There are many opinions and theories on the subject of stretching as it pertains to working out or engaging in physically demanding activities. Most notable is the confusion that surrounds the question “Is it better to stretch before or after I workout, exercise or play a sport?”
There is no right answer—at least not yet—as to when you should stretch. There are many credible research studies that conclude there are benefits to stretching before or after you workout. Several people find it beneficial to stretch both before and after physically demanding activities. The common thread agreed upon is that stretching, regardless of when, provides benefits to developing and maintaining a healthy musculoskeletal system.
Stretching helps to improve the range of motion through your various joints. By stretching, you are training your muscles to begin and complete tasks through their proper and full range of motion, which in turn helps decrease the amount of stress on your joints. This can also help to improve and correct muscle imbalances, as well as your posture. Stretching aids in maintaining normal muscle functions; large muscles, stabilizers and small muscles can work more efficiently. The result is you having a healthy and dynamic body.
It is important to perform a warm-up activity prior to stretching. This prepares your muscle tissue for stretching, and it helps you to obtain all the benefits of stretching. After your warm-up, you are ready to engage in stretching. The type of stretching that you are probably most familiar with is called static stretching.

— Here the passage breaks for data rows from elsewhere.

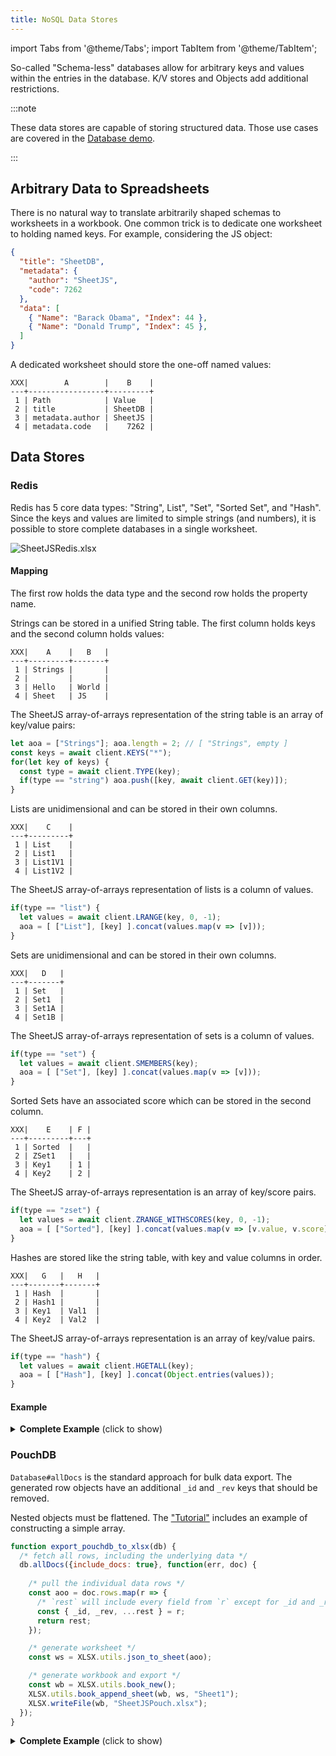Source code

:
 ```yaml
---
title: NoSQL Data Stores
---
```


import Tabs from '@theme/Tabs';
import TabItem from '@theme/TabItem';

So-called "Schema-less" databases allow for arbitrary keys and values within the
entries in the database.  K/V stores and Objects add additional restrictions.

:::note

These data stores are capable of storing structured data.  Those use cases are
covered in the [Database demo](./database).

:::

## Arbitrary Data to Spreadsheets

There is no natural way to translate arbitrarily shaped schemas to worksheets
in a workbook.  One common trick is to dedicate one worksheet to holding named
keys.  For example, considering the JS object:

```json
{
  "title": "SheetDB",
  "metadata": {
    "author": "SheetJS",
    "code": 7262
  },
  "data": [
    { "Name": "Barack Obama", "Index": 44 },
    { "Name": "Donald Trump", "Index": 45 },
  ]
}
```

A dedicated worksheet should store the one-off named values:

```
XXX|        A        |    B    |
---+-----------------+---------+
 1 | Path            | Value   |
 2 | title           | SheetDB |
 3 | metadata.author | SheetJS |
 4 | metadata.code   |    7262 |
```

## Data Stores

### Redis

Redis has 5 core data types: "String", List", "Set", "Sorted Set", and "Hash".
Since the keys and values are limited to simple strings (and numbers), it is
possible to store complete databases in a single worksheet.

![SheetJSRedis.xlsx](pathname:///nosql/sheetjsredis.png)

#### Mapping

The first row holds the data type and the second row holds the property name.

<Tabs>
  <TabItem value="strings" label="Strings">

Strings can be stored in a unified String table. The first column holds keys
and the second column holds values:

```
XXX|    A    |   B   |
---+---------+-------+
 1 | Strings |       |
 2 |         |       |
 3 | Hello   | World |
 4 | Sheet   | JS    |
```

The SheetJS array-of-arrays representation of the string table is an array of
key/value pairs:

```js
let aoa = ["Strings"]; aoa.length = 2; // [ "Strings", empty ]
const keys = await client.KEYS("*");
for(let key of keys) {
  const type = await client.TYPE(key);
  if(type == "string") aoa.push([key, await client.GET(key)]);
}
```

  </TabItem>
  <TabItem value="list" label="Lists">

Lists are unidimensional and can be stored in their own columns.

```
XXX|    C    |
---+---------+
 1 | List    |
 2 | List1   |
 3 | List1V1 |
 4 | List1V2 |
```

The SheetJS array-of-arrays representation of lists is a column of values.

```js
if(type == "list") {
  let values = await client.LRANGE(key, 0, -1);
  aoa = [ ["List"], [key] ].concat(values.map(v => [v]));
}
```

  </TabItem>
  <TabItem value="set" label="Sets">

Sets are unidimensional and can be stored in their own columns.

```
XXX|   D   |
---+-------+
 1 | Set   |
 2 | Set1  |
 3 | Set1A |
 4 | Set1B |
```

The SheetJS array-of-arrays representation of sets is a column of values.

```js
if(type == "set") {
  let values = await client.SMEMBERS(key);
  aoa = [ ["Set"], [key] ].concat(values.map(v => [v]));
}
```

  </TabItem>
  <TabItem value="zset" label="Sorted Sets">

Sorted Sets have an associated score which can be stored in the second column.

```
XXX|    E    | F |
---+---------+---+
 1 | Sorted  |   |
 2 | ZSet1   |   |
 3 | Key1    | 1 |
 4 | Key2    | 2 |
```

The SheetJS array-of-arrays representation is an array of key/score pairs.

```js
if(type == "zset") {
  let values = await client.ZRANGE_WITHSCORES(key, 0, -1);
  aoa = [ ["Sorted"], [key] ].concat(values.map(v => [v.value, v.score]));
}
```

  </TabItem>
  <TabItem value="hashes" label="Hashes">

Hashes are stored like the string table, with key and value columns in order.

```
XXX|   G   |   H   |
---+-------+-------+
 1 | Hash  |       |
 2 | Hash1 |       |
 3 | Key1  | Val1  |
 4 | Key2  | Val2  |
```

The SheetJS array-of-arrays representation is an array of key/value pairs.

```js
if(type == "hash") {
  let values = await client.HGETALL(key);
  aoa = [ ["Hash"], [key] ].concat(Object.entries(values));
}
```

  </TabItem>
</Tabs>

#### Example

<details><summary><b>Complete Example</b> (click to show)</summary>

0) Set up and start a local Redis server

1) Download the following scripts:

- [`SheetJSRedis.mjs`](pathname:///nosql/SheetJSRedis.mjs)
- [`SheetJSRedisTest.mjs`](pathname:///nosql/SheetJSRedisTest.mjs)

2) Install dependencies and run:

```bash
npm i --save https://cdn.sheetjs.com/xlsx-latest/xlsx-latest.tgz redis
node SheetJSRedisTest.mjs
```

Inspect the output and compare with the data in `SheetJSRedisTest.mjs`.

Open `SheetJSRedis.xlsx` and verify the columns have the correct data

</details>


### PouchDB

`Database#allDocs` is the standard approach for bulk data export. The generated
row objects have an additional `_id` and `_rev` keys that should be removed.

Nested objects must be flattened. The ["Tutorial"](../getting-started/example)
includes an example of constructing a simple array.

```js
function export_pouchdb_to_xlsx(db) {
  /* fetch all rows, including the underlying data */
  db.allDocs({include_docs: true}, function(err, doc) {
    
    /* pull the individual data rows */
    const aoo = doc.rows.map(r => {
      /* `rest` will include every field from `r` except for _id and _rev */
      const { _id, _rev, ...rest } = r;
      return rest;
    });

    /* generate worksheet */
    const ws = XLSX.utils.json_to_sheet(aoo);

    /* generate workbook and export */
    const wb = XLSX.utils.book_new();
    XLSX.utils.book_append_sheet(wb, ws, "Sheet1");
    XLSX.writeFile(wb, "SheetJSPouch.xlsx");
  });
}
```

<details><summary><b>Complete Example</b> (click to show)</summary>

0) Download the "Working Version" from the Getting Started guide.

[ZIP](https://github.com/nickcolley/getting-started-todo/archive/master.zip)

The ZIP file should have `MD5` checksum `ac4da7cb0cade1be293ba222462f109c`:

```bash
curl -LO https://github.com/nickcolley/getting-started-todo/archive/master.zip
md5sum master.zip || md5 master.zip
### the checksum will be printed
```

If the download is unavailable, a mirror is available at
<https://docs.sheetjs.com/pouchdb/master.zip>

1) Unzip the `master.zip` file and enter the folder:

```bash
unzip master.zip
cd getting-started-todo-master
```

2) Edit `index.html` to reference the SheetJS library and add a button:

```html title="index.html"
  <body>
<!-- highlight-start -->
    <script src="https://cdn.sheetjs.com/xlsx-latest/package/dist/xlsx.full.min.js"></script>
    <button id="xport">Export!</button>
<!-- highlight-end -->
    <section id="todoapp">
```

3) Just before the end of `app.js`, add a `click` event listener:

```js title="app.js"
  if (remoteCouch) {
    sync();
  }

  // highlight-start
  document.getElementById("xport").addEventListener("click", function() {
    db.allDocs({include_docs: true}, function(err, doc) {
      const aoo = doc.rows.map(r => {
        const { _id, _rev, ... rest } = r.doc;
        return rest;
      });
      const ws = XLSX.utils.json_to_sheet(aoo);
      const wb = XLSX.utils.book_new(); XLSX.utils.book_append_sheet(wb, ws, "Sheet1");
      XLSX.writeFile(wb, "SheetJSPouch.xlsx");
    });
  });
  // highlight-end
})();
```

4) Start a local web server:

```bash
npx http-server .
```

Access `http://localhost:8080` from your browser.  Add a few items and click
the "Export!" button to generate a new file.

</details>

Static stretching is when you perform a stretch by lengthening your muscle tissue in a slow, controlled manner until you reach the limit of your range of motion. Bending over to touch your toes and then holding it when you reach your limit is an example of static stretching; some people only need to reach to their shins to feel this stretch their muscles, while others can put their hands flat on the ground. Each person’s limits can differ from person to person and stretch to stretch.
The key to static stretching is to slowly ease into it until you reach a point where your muscles are tighter than they are while engaging in typical, everyday movements. Then, gradually increase the range of motion as you feel yourself loosen up. It is also important that you remember to breathe; this helps you to relax and increase the blood flow to your muscle tissue. Hold each stretch for about 20 seconds; then slowly ease out of the stretch as you allow your muscles to return to their natural resting position. It is ideal to perform two to five sets of each stretch with a 15 to 30 second rest between each stretch.[i]
As you gradually increase your range of motion and flexibility, stretching becomes more comfortable and feels more natural. Like most fitness related activities, as you continue to challenge your body stretching, you will progress a little each day. Incorporate stretching into your workout program, and though the visual evidence won’t be as apparent as the results you obtain from weight lifting or cardio, you will feel better and raise the ceiling of your fitness potential!